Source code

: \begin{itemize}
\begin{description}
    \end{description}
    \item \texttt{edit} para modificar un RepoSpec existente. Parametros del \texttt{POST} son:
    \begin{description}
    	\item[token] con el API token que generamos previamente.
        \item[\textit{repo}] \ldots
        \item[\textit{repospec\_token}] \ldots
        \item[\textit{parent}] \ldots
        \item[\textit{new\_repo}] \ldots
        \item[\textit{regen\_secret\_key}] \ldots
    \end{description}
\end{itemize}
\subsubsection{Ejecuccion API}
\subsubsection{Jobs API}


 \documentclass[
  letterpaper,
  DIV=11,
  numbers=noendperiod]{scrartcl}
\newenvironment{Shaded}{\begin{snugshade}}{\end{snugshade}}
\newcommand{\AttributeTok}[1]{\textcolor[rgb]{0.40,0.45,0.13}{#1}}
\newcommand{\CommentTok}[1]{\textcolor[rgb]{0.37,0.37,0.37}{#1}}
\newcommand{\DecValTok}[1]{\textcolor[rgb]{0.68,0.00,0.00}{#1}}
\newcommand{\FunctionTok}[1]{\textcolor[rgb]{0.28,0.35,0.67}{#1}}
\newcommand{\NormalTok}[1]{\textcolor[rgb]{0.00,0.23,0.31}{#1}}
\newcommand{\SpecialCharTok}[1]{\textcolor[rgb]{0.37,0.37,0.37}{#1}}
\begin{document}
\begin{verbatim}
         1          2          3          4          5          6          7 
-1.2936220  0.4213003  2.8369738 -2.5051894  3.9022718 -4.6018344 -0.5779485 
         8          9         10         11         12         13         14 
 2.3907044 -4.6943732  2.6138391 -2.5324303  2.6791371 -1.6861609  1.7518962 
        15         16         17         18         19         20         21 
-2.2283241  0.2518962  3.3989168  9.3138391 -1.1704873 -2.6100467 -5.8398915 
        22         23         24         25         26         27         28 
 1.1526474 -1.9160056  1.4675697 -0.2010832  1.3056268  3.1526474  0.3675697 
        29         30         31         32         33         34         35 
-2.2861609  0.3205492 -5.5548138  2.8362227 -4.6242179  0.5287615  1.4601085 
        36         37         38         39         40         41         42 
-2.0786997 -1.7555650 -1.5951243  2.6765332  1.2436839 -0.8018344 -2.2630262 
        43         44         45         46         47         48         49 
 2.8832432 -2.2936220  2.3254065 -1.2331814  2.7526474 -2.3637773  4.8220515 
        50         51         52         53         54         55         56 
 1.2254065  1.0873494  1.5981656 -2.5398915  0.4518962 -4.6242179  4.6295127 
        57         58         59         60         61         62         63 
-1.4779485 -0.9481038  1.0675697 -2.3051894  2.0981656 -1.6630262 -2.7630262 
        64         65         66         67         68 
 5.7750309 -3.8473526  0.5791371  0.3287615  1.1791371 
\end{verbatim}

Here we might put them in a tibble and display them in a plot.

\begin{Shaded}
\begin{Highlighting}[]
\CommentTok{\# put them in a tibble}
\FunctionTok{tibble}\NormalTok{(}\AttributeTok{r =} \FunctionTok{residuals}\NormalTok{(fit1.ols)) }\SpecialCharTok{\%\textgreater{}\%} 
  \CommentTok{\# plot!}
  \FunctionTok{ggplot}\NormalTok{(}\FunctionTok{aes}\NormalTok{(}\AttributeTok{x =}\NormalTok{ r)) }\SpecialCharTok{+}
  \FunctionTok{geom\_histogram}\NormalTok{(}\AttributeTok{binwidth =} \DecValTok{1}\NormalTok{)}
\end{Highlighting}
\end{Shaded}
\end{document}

..............................

EXERCISE AIM
Where the word "ldots" occurs in a line of the records, copy that line.

SOLUTION TO THIS EXERCISE
        \item[\textit{repo}] \ldots
        \item[\textit{repospec\_token}] \ldots
        \item[\textit{parent}] \ldots
        \item[\textit{new\_repo}] \ldots
        \item[\textit{regen\_secret\_key}] \ldots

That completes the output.